▶ What is being asked
Show, from the entries below, every line in which "true" appears.

*** Opening of Data to use ***

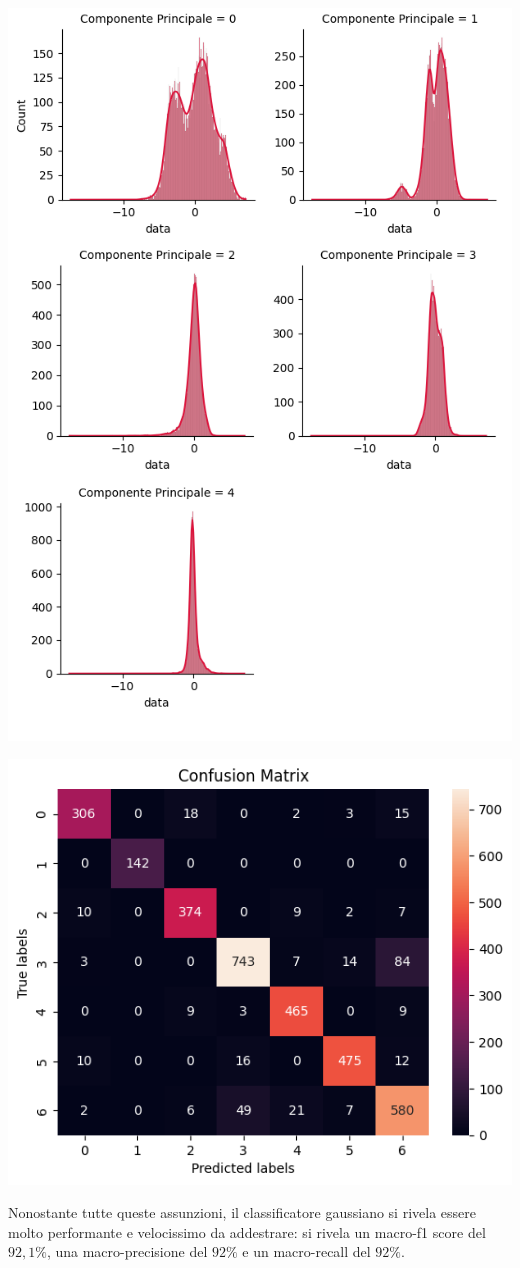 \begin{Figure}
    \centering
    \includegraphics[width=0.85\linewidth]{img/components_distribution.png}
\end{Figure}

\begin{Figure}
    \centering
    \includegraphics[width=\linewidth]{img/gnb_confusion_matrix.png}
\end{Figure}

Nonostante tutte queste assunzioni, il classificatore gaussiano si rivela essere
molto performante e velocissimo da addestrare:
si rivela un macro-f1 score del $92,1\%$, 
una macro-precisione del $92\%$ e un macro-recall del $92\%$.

*** Close of Data to use ***
*** Opening of Data to use ***

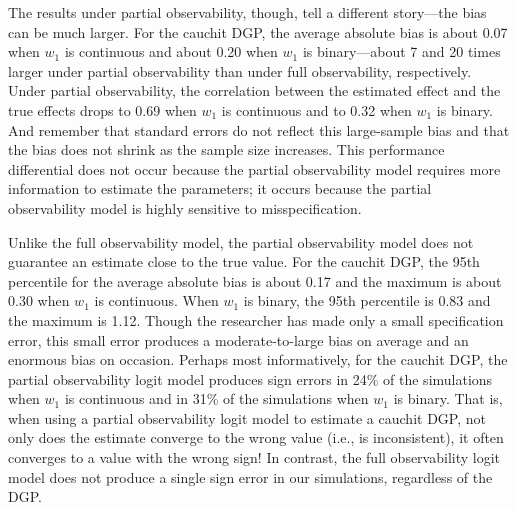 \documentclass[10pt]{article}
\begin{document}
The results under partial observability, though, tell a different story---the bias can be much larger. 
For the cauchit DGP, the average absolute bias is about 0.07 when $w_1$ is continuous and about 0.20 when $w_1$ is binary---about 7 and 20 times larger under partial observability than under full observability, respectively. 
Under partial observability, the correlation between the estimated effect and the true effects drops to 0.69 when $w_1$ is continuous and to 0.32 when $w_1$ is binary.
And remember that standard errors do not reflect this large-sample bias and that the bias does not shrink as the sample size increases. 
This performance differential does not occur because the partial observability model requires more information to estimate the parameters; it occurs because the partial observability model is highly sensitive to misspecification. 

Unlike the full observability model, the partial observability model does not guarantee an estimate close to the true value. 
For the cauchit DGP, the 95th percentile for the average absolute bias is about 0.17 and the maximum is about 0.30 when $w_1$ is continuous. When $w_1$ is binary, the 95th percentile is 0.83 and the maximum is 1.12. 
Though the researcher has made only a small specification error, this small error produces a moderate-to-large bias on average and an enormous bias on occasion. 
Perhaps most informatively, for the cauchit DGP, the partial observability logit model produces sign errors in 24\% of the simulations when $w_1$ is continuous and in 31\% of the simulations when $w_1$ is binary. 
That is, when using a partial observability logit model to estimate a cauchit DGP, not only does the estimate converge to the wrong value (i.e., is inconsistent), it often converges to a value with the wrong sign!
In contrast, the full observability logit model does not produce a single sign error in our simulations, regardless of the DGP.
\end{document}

*** Close of Data to use ***

▶ Finished task
Under partial observability, the correlation between the estimated effect and the true effects drops to 0.69 when $w_1$ is continuous and to 0.32 when $w_1$ is binary.
Unlike the full observability model, the partial observability model does not guarantee an estimate close to the true value. 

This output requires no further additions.